|
[Date Prev][Date Next][Thread Prev][Thread Next][Date Index][Thread Index] Re: [Xen-devel] [V11 PATCH 17/21] PVH xen: vmcs related changes
>>> On 23.08.13 at 03:19, Mukesh Rathor <mukesh.rathor@xxxxxxxxxx> wrote:
> This patch contains vmcs changes related for PVH, mainly creating a VMCS
> for PVH guest.
>
> Changes in V11:
> - Remove pvh_construct_vmcs and make it part of construct_vmcs
>
> Signed-off-by: Mukesh Rathor <mukesh.rathor@xxxxxxxxxx>
> Acked-by: Keir Fraser <keir@xxxxxxx>
> Reviewed-by: Andrew Cooper <andrew.cooper3@xxxxxxxxxx>
> PV-HVM-Regression-Tested-by: Andrew Cooper <andrew.cooper3@xxxxxxxxxx>
Same comment as for #9 - too many changes to retain the tags.
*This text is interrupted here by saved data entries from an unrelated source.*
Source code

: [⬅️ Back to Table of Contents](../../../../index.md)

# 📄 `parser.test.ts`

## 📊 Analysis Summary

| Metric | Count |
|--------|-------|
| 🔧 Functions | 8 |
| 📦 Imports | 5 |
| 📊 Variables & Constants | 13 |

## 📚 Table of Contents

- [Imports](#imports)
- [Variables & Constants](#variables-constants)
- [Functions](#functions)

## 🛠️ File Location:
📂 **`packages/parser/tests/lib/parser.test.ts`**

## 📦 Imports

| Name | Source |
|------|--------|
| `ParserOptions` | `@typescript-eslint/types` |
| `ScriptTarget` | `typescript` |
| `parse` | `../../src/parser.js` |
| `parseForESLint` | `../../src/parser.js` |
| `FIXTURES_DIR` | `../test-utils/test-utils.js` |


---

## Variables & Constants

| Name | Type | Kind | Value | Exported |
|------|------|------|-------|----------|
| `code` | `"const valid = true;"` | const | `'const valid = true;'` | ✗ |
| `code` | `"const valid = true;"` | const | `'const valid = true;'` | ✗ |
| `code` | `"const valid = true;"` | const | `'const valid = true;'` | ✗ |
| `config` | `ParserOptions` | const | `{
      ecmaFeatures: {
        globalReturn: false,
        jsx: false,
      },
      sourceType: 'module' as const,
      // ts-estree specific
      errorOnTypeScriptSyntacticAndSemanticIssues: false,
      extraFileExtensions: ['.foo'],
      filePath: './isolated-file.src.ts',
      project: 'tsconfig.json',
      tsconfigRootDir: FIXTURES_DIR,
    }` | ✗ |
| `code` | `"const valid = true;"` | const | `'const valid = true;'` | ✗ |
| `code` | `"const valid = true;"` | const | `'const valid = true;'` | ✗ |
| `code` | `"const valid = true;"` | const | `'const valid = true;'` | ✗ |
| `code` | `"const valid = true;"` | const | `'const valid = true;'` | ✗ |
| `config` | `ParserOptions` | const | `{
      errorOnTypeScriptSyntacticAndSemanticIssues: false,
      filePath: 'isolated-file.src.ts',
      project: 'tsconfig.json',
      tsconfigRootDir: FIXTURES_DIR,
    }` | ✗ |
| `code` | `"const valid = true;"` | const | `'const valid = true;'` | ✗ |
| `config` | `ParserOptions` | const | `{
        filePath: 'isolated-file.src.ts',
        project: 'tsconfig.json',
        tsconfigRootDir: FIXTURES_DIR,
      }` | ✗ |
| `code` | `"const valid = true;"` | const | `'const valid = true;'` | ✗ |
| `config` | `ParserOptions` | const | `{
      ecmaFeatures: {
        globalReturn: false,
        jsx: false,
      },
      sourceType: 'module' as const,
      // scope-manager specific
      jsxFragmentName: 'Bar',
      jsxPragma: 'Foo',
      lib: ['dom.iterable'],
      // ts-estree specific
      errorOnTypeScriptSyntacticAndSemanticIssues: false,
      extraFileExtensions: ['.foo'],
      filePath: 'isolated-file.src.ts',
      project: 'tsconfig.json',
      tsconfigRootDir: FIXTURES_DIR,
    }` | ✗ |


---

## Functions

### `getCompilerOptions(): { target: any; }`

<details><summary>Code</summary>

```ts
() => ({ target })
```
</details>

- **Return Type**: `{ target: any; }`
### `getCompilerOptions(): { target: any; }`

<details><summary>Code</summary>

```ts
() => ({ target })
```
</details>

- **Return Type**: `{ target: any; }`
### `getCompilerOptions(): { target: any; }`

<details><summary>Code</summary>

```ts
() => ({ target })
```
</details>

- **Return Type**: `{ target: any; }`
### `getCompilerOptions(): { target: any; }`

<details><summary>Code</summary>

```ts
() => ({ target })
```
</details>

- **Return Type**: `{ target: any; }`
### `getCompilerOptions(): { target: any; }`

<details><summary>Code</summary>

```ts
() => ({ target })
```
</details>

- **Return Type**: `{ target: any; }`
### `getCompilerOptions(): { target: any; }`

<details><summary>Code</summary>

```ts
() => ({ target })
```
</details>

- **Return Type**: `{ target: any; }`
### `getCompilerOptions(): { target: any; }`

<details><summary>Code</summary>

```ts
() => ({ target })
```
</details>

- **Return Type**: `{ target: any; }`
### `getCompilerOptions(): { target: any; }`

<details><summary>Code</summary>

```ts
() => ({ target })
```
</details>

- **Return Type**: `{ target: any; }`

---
> @@ -874,16 +935,37 @@ static int construct_vmcs(struct vcpu *v)
> if ( d->arch.vtsc )
> v->arch.hvm_vmx.exec_control |= CPU_BASED_RDTSC_EXITING;
>
> - v->arch.hvm_vmx.secondary_exec_control = vmx_secondary_exec_control;
> + if ( is_pvh_vcpu(v) )
> + {
> + /* Phase I PVH: we run with minimal secondary exec features */
> + u32 bits = SECONDARY_EXEC_ENABLE_EPT | SECONDARY_EXEC_ENABLE_VPID;
>
> - /* Disable VPID for now: we decide when to enable it on VMENTER. */
> - v->arch.hvm_vmx.secondary_exec_control &= ~SECONDARY_EXEC_ENABLE_VPID;
> + /* Intel SDM: resvd bits are 0 */
> + v->arch.hvm_vmx.secondary_exec_control = bits;
> + }
> + else
> + {
> + v->arch.hvm_vmx.secondary_exec_control = vmx_secondary_exec_control;
> +
> + /* Disable VPID for now: we decide when to enable it on VMENTER. */
> + v->arch.hvm_vmx.secondary_exec_control &=
> ~SECONDARY_EXEC_ENABLE_VPID;
> + }
So this difference in VPID handling needs some explanation, as I
don't immediately see how you adjust the code referred to by the
non-PVH comment above.
> if ( paging_mode_hap(d) )
> {
> v->arch.hvm_vmx.exec_control &= ~(CPU_BASED_INVLPG_EXITING |
> CPU_BASED_CR3_LOAD_EXITING |
> CPU_BASED_CR3_STORE_EXITING);
> + if ( is_pvh_vcpu(v) )
> + {
> + u32 bits = CPU_BASED_ACTIVATE_SECONDARY_CONTROLS |
> + CPU_BASED_ACTIVATE_MSR_BITMAP;
> + v->arch.hvm_vmx.exec_control |= bits;
> +
> + bits = CPU_BASED_USE_TSC_OFFSETING | CPU_BASED_TPR_SHADOW |
> + CPU_BASED_VIRTUAL_NMI_PENDING;
> + v->arch.hvm_vmx.exec_control &= ~bits;
> + }
Did you notice that the original adjustments were truly HAP-related?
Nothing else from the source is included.